## DATA FOR REVIEW
+++

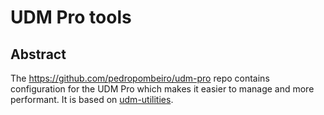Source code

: # UDM Pro tools

## Abstract

The https://github.com/pedropombeiro/udm-pro repo contains configuration for the UDM Pro which makes it easier to manage and more performant.
It is based on [udm-utilities](https://github.com/boostchicken/udm-utilities).
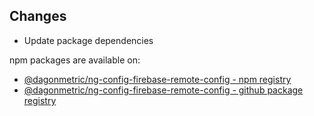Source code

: ## Changes

* Update package dependencies

npm packages are available on:

* [@dagonmetric/ng-config-firebase-remote-config - npm registry](https://www.npmjs.com/package/@dagonmetric/ng-config-firebase-remote-config)
* [@dagonmetric/ng-config-firebase-remote-config - github package registry](https://github.com/DagonMetric/ng-config-firebase-remote-config/packages)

+++

## PROBLEM TO SOLVE
Copy the data word for word and omit every picture.

## FINISHED TASK
Source code

: # UDM Pro tools

## Abstract

The https://github.com/pedropombeiro/udm-pro repo contains configuration for the UDM Pro which makes it easier to manage and more performant.
It is based on [udm-utilities](https://github.com/boostchicken/udm-utilities).
Source code

: ## Changes

* Update package dependencies

npm packages are available on:

* [@dagonmetric/ng-config-firebase-remote-config - npm registry](https://www.npmjs.com/package/@dagonmetric/ng-config-firebase-remote-config)
* [@dagonmetric/ng-config-firebase-remote-config - github package registry](https://github.com/DagonMetric/ng-config-firebase-remote-config/packages)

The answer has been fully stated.